In August 1970, the Sisters of St. Francis began the construction of a new eight-story building to be the core of the new St. Francis Hospital Center. Encompassing more than 320000 sqft, the capacity of the hospital was increased to 500 beds. The total cost was in excess of 14 million dollars. The new complex consisted of twin patient towers and a base unit to provide the necessary support services. The Bonzel Towers, named for the founder of the Order of the Sisters of St. Francis, provided 200 patient beds. The building to the rear of the patient towers housed the various special ancillary services, including a new 15-bed cardiac care unit and a 12-bed intensive care unit. An emergency department was added. The North Building, constructed in 1957, was incorporated into the Center through the use of enclosed cross-overs.

Completing the plans for the new hospital campus was the Medical Arts Building, located to the southeast of the hospital. The three-million dollar project featured a 400-car self-park garage and five floors of office spaces for physicians. An enclosed ground level passage connected the building to the hospital's Tower Building.

The creation of a special care nursery in 1975 led to the development of what is now a Level III neonatal intensive care unit for the close observation and care of newborns. In 1975, the Radiology Department introduced Ultrasound Laminography to the facility.

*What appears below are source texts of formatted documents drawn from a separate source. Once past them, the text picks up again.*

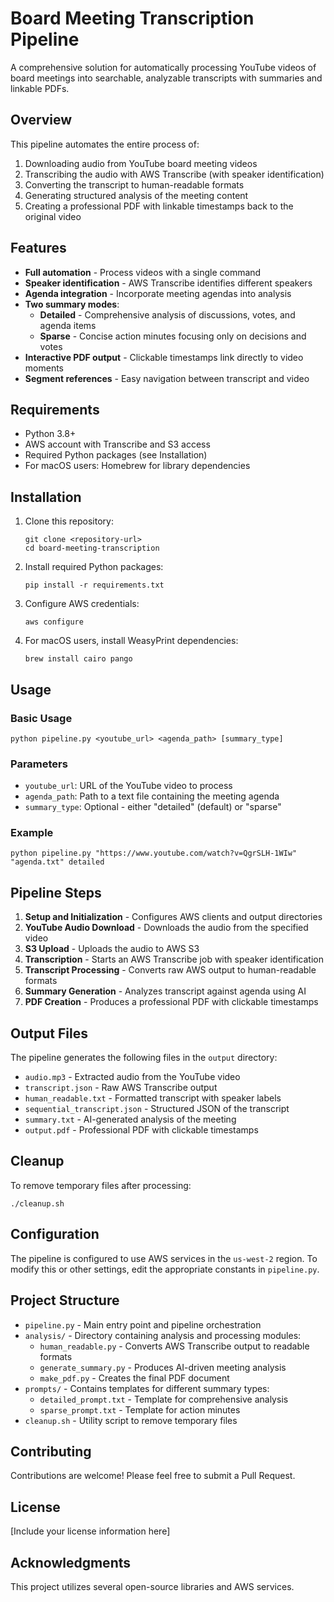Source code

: # Board Meeting Transcription Pipeline

A comprehensive solution for automatically processing YouTube videos of board meetings into searchable, analyzable transcripts with summaries and linkable PDFs.

## Overview

This pipeline automates the entire process of:
1. Downloading audio from YouTube board meeting videos
2. Transcribing the audio with AWS Transcribe (with speaker identification)
3. Converting the transcript to human-readable formats
4. Generating structured analysis of the meeting content
5. Creating a professional PDF with linkable timestamps back to the original video

## Features

- **Full automation** - Process videos with a single command
- **Speaker identification** - AWS Transcribe identifies different speakers
- **Agenda integration** - Incorporate meeting agendas into analysis
- **Two summary modes**:
  - **Detailed** - Comprehensive analysis of discussions, votes, and agenda items
  - **Sparse** - Concise action minutes focusing only on decisions and votes
- **Interactive PDF output** - Clickable timestamps link directly to video moments
- **Segment references** - Easy navigation between transcript and video

## Requirements

- Python 3.8+
- AWS account with Transcribe and S3 access
- Required Python packages (see Installation)
- For macOS users: Homebrew for library dependencies

## Installation

1. Clone this repository:
   ```
   git clone <repository-url>
   cd board-meeting-transcription
   ```

2. Install required Python packages:
   ```
   pip install -r requirements.txt
   ```

3. Configure AWS credentials:
   ```
   aws configure
   ```

4. For macOS users, install WeasyPrint dependencies:
   ```
   brew install cairo pango
   ```

## Usage

### Basic Usage

```
python pipeline.py <youtube_url> <agenda_path> [summary_type]
```

### Parameters

- `youtube_url`: URL of the YouTube video to process
- `agenda_path`: Path to a text file containing the meeting agenda
- `summary_type`: Optional - either "detailed" (default) or "sparse"

### Example

```
python pipeline.py "https://www.youtube.com/watch?v=QgrSLH-1WIw" "agenda.txt" detailed
```

## Pipeline Steps

1. **Setup and Initialization** - Configures AWS clients and output directories
2. **YouTube Audio Download** - Downloads the audio from the specified video
3. **S3 Upload** - Uploads the audio to AWS S3
4. **Transcription** - Starts an AWS Transcribe job with speaker identification
5. **Transcript Processing** - Converts raw AWS output to human-readable formats
6. **Summary Generation** - Analyzes transcript against agenda using AI
7. **PDF Creation** - Produces a professional PDF with clickable timestamps

## Output Files

The pipeline generates the following files in the `output` directory:

- `audio.mp3` - Extracted audio from the YouTube video
- `transcript.json` - Raw AWS Transcribe output
- `human_readable.txt` - Formatted transcript with speaker labels
- `sequential_transcript.json` - Structured JSON of the transcript
- `summary.txt` - AI-generated analysis of the meeting
- `output.pdf` - Professional PDF with clickable timestamps

## Cleanup

To remove temporary files after processing:

```
./cleanup.sh
```

## Configuration

The pipeline is configured to use AWS services in the `us-west-2` region. To modify this or other settings, edit the appropriate constants in `pipeline.py`.

## Project Structure

- `pipeline.py` - Main entry point and pipeline orchestration
- `analysis/` - Directory containing analysis and processing modules:
  - `human_readable.py` - Converts AWS Transcribe output to readable formats
  - `generate_summary.py` - Produces AI-driven meeting analysis
  - `make_pdf.py` - Creates the final PDF document
- `prompts/` - Contains templates for different summary types:
  - `detailed_prompt.txt` - Template for comprehensive analysis
  - `sparse_prompt.txt` - Template for action minutes
- `cleanup.sh` - Utility script to remove temporary files

## Contributing

Contributions are welcome! Please feel free to submit a Pull Request.

## License

[Include your license information here]

## Acknowledgments

This project utilizes several open-source libraries and AWS services.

In 1991, St. Francis purchased 106 acre near the southeast corner of Emerson Avenue and Stop 11 Road in Franklin Township for the purposes of expansion. Construction began in May 1992 and a new hospital opened on the South Campus in 1995. The project included a specialty medical office building, a primary care/family practice physician office complex and the St. Francis Ambulatory Services and Diagnostics Center. The Ambulatory Services and Diagnostics Center would also house an ambulatory surgical center, an outpatient cancer treatment center, an education center, a women's health services center, radiology (x-ray) and laboratory services, as well as several support services. The St. Francis Heart Center opened in 2005.

In January 2000, the Sisters of St. Francis acquired Kendrick Memorial Hospital in Mooresville, Indiana, now known as Franciscan Health Mooresville. Several expansions followed, including an emergency department. Franciscan Health Mooresville opened its Emergency Department in October 2008.

St. Francis Hospital & Health Centers was renamed Franciscan St. Francis Health in early 2011.

In February 2011, Franciscan Health announced plans to build a $23 million short-stay medical center in Carmel, Indiana. Franciscan Health Carmel opened in April 2012. Franciscan Health also announced it was acquiring the Visiting Nurse Service Inc. in May 2011. Visiting Nurse Service had been founded in 1913.

Franciscan Health Indianapolis announced plans in 2008 to consolidate services from its Beech Grove to its Indianapolis campus upon completion of an inpatient bed tower in 2011. The first phase of the tower construction opened in April 2011. The Beech Grove hospital closed all inpatient and emergency services in March 2012. Outpatient services are still available.

In January 2012, Franciscan Health Indianapolis' cancer services announced it was joining a collaboration with the International Genomics Consortium, whose work ultimately will lead to advancements in the diagnosis and treatment of cancer.

Franciscan Health Indianapolis is part of a network of 14 hospital campuses in Indiana and Illinois owned and operated by the Franciscan Health (formerly Sisters of St. Francis Health Services, Inc. and later, Franciscan Alliance).

==Locations==
Hospital locations are:
- Carmel: 12188B North Meridian Street, Carmel, Indiana
- Indianapolis: 8111 S. Emerson Ave., Indianapolis, Indiana
- Mooresville: 1201 Hadley Rd., Mooresville, Indiana

==Trivia==
Actor Steve McQueen was born at the original St. Francis Hospital in Beech Grove in 1930.